La figura de la semana: Manuel Vega-Arango, fervor sportinguista a la máxima potencia
Presidente rojiblanco en la mejor etapa y en la peor, fue también jugador pero siempre amateur, primer presidente de la Liga de Fútbol Profesional y también el primero de la Federación Asturiana

Manuel Vega-Arango. / Mortiner
El fervor rojiblanco del ex presidente es incuestionable, pero desde ayer es un poco más oficial, después de que el campo de fútbol de Miramar acogiera la primera edición del Trofeo Manuel Vega-Arango entre el Marino y el Sporting. El debut veraniego del conjunto sportinguista, en Luanco, como es ya costumbre, llevará para siempre el nombre del conocido dirigente, nacido en la villa marinera en 1938.
A un mes de cumplir los 88 años, Vega-Arango acusa ya la edad y no se prodiga en público.
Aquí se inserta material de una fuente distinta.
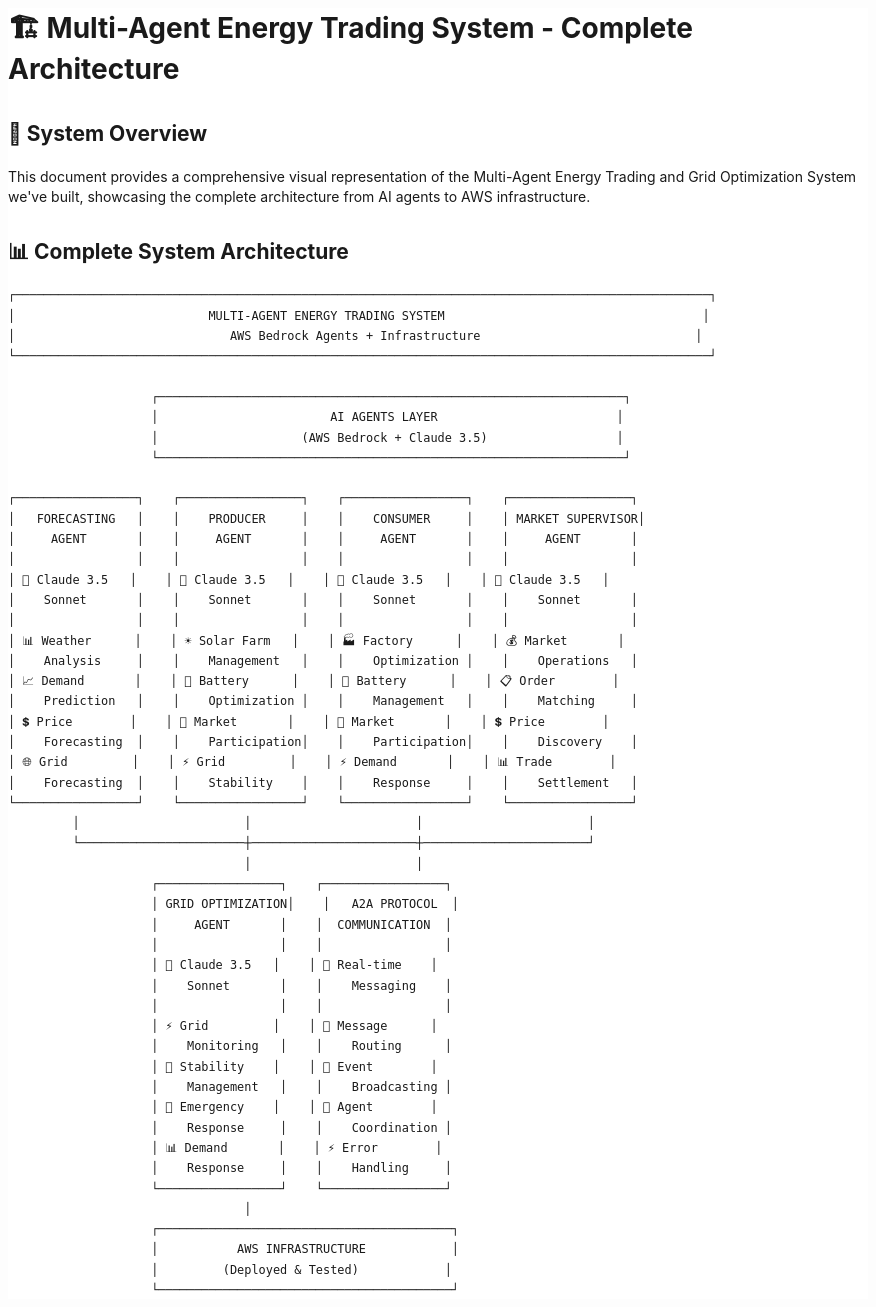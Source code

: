 # 🏗️ Multi-Agent Energy Trading System - Complete Architecture

## 🎯 System Overview

This document provides a comprehensive visual representation of the Multi-Agent Energy Trading and Grid Optimization System we've built, showcasing the complete architecture from AI agents to AWS infrastructure.

## 📊 Complete System Architecture

```
┌─────────────────────────────────────────────────────────────────────────────────────────────────┐
│                           MULTI-AGENT ENERGY TRADING SYSTEM                                    │
│                              AWS Bedrock Agents + Infrastructure                              │
└─────────────────────────────────────────────────────────────────────────────────────────────────┘

                    ┌─────────────────────────────────────────────────────────────────┐
                    │                        AI AGENTS LAYER                         │
                    │                    (AWS Bedrock + Claude 3.5)                  │
                    └─────────────────────────────────────────────────────────────────┘

┌─────────────────┐    ┌─────────────────┐    ┌─────────────────┐    ┌─────────────────┐
│   FORECASTING   │    │    PRODUCER     │    │    CONSUMER     │    │ MARKET SUPERVISOR│
│     AGENT       │    │     AGENT       │    │     AGENT       │    │     AGENT       │
│                 │    │                 │    │                 │    │                 │
│ 🤖 Claude 3.5   │    │ 🤖 Claude 3.5   │    │ 🤖 Claude 3.5   │    │ 🤖 Claude 3.5   │
│    Sonnet       │    │    Sonnet       │    │    Sonnet       │    │    Sonnet       │
│                 │    │                 │    │                 │    │                 │
│ 📊 Weather      │    │ ☀️ Solar Farm   │    │ 🏭 Factory      │    │ 💰 Market       │
│    Analysis     │    │    Management   │    │    Optimization │    │    Operations   │
│ 📈 Demand       │    │ 🔋 Battery      │    │ 🔋 Battery      │    │ 📋 Order        │
│    Prediction   │    │    Optimization │    │    Management   │    │    Matching     │
│ 💲 Price        │    │ 💱 Market       │    │ 💱 Market       │    │ 💲 Price        │
│    Forecasting  │    │    Participation│    │    Participation│    │    Discovery    │
│ 🌐 Grid         │    │ ⚡ Grid         │    │ ⚡ Demand       │    │ 📊 Trade        │
│    Forecasting  │    │    Stability    │    │    Response     │    │    Settlement   │
└─────────────────┘    └─────────────────┘    └─────────────────┘    └─────────────────┘
         │                       │                       │                       │
         └───────────────────────┼───────────────────────┼───────────────────────┘
                                 │                       │
                    ┌─────────────────┐    ┌─────────────────┐
                    │ GRID OPTIMIZATION│    │   A2A PROTOCOL  │
                    │     AGENT       │    │  COMMUNICATION  │
                    │                 │    │                 │
                    │ 🤖 Claude 3.5   │    │ 🔄 Real-time    │
                    │    Sonnet       │    │    Messaging    │
                    │                 │    │                 │
                    │ ⚡ Grid         │    │ 📡 Message      │
                    │    Monitoring   │    │    Routing      │
                    │ 🎯 Stability    │    │ 📢 Event        │
                    │    Management   │    │    Broadcasting │
                    │ 🚨 Emergency    │    │ 🔗 Agent        │
                    │    Response     │    │    Coordination │
                    │ 📊 Demand       │    │ ⚡ Error        │
                    │    Response     │    │    Handling     │
                    └─────────────────┘    └─────────────────┘
                                 │
                    ┌─────────────────────────────────────────┐
                    │           AWS INFRASTRUCTURE            │
                    │         (Deployed & Tested)            │
                    └─────────────────────────────────────────┘
```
Las generaciones más jóvenes de sportinguistas probablemente no conozcan al que fue presidente del club en sus años más gloriosos, pero será inevitable que les suene el nombre. Eso es lo que más ilusiona a un hombre que ha dedicado incontables horas de su vida a la entidad rojiblanca.
Fue estudiante de los Jesuitas primero y de los Maristas de Murcia después, antes de cursar Derecho. Sin embargo, nunca ejerció y se incorporó pronto a los negocios familiares, muy diversificados. Formó junto a Cuca Alonso (articulista y colaboradora de LA NUEVA ESPAÑA durante décadas, fallecida en 2020) uno de los matrimonios más populares de Gijón, del que nacieron nueve hijos. Uno de ellos, Felipe, mantiene el apellido Vega-Arango en Mareo: es el director de la escuela de fútbol rojiblanca.
Persona y club han sido inseparables. Apasionado del fútbol desde bien pequeño, Manuel Vega-Arango fue jugador rojiblanco, "siempre amateur, nunca cobré un duro", como le gusta siempre incidir. Pero la etapa que le marcó a él y al club fue como presidente. Entró en los despachos por empeño de Ángel Viejo Feliú y fue el máximo dirigente rojiblanco en dos etapas, la mejor (1977-86, en la que rozaron los títulos de Liga y Copa) y la más delicada (2002-2013, cuando la entidad corrió serio riesgo de desaparecer).
Vega-Arango siempre se acuerda de sus inicios en el sillón presidencial. Viejo Feliú había ideado la Escuela de Mareo, pero el club gijonés y sus dirigentes se las vieron y se las desearon para encontrar la financiación necesaria para levantarla, a pesar de los ingresos recibidos por el traspaso de Churruca al Athletic. A la postre, la ciudad deportiva rojiblanca fue el motor del éxito del Sporting: de ella se nutrieron las plantillas de los años de vino y rosas y las ventas de sus activos fueron la gasolina que evitó el colapso de la maquinaria. De aquella, Vega-Arango era un habitual de los palcos más distinguidos de Primera División: vendió a Quini al Barcelona en 1980 y a Maceda al Real Madrid en 1985. Y aun así le dio para ser subcampeón de Liga una vez y de Copa en dos ocasiones. El Sporting se paseó por Europa bastante tiempo después del traspaso de su delantero estrella a la entidad azulgrana.
El directivo, además, patrocinó la llegada al banquillo del Sporting del recientemente desaparecido José Manuel Díaz Novoa, una figura como pocas del club, e incluso hizo sus pinitos en política, pero Alianza Popular le dejó colgado y el PSOE le empantanó cuando Vega-Arango se convirtió en el primer presidente de la Liga de Fútbol, en 1983. Reputado como dirigente, acudieron a él también para encabezar el balompié asturiano y se convirtió en el primer presidente de la Federación de Fútbol del Principado de Asturias, entre 1988 y 1994.
Su segunda etapa en el Sporting fue mucho más angustiosa. Volvió en la famosa temporada 97-98, la del descenso a Segunda con escarnio y únicamente 13 puntos en casi diez meses. Fue consejero delegado y después asumió la presidencia en medio de una acusada cuesta abajo deportiva y económica. Sufrió un concurso de acreedores, llevó a cabo un ERE y vivió huelgas. En sus memorias publicadas en LA NUEVA ESPAÑA, Manuel Vega-Arango reconocía su desasosiego cada vez que veía entrar en Mareo a la furgoneta de HC. Hubo varios cortes de luz por impagos. "Considero que esta segunda etapa fue mucho más meritoria, con todos los problemas que tuvimos", subrayaba Vega-Arango. Vino y rosas primero, constantes visitas al juzgado después. Pero siempre entrega sportinguista. Y su nombre ligado ya para siempre al debut veraniego rojiblanco.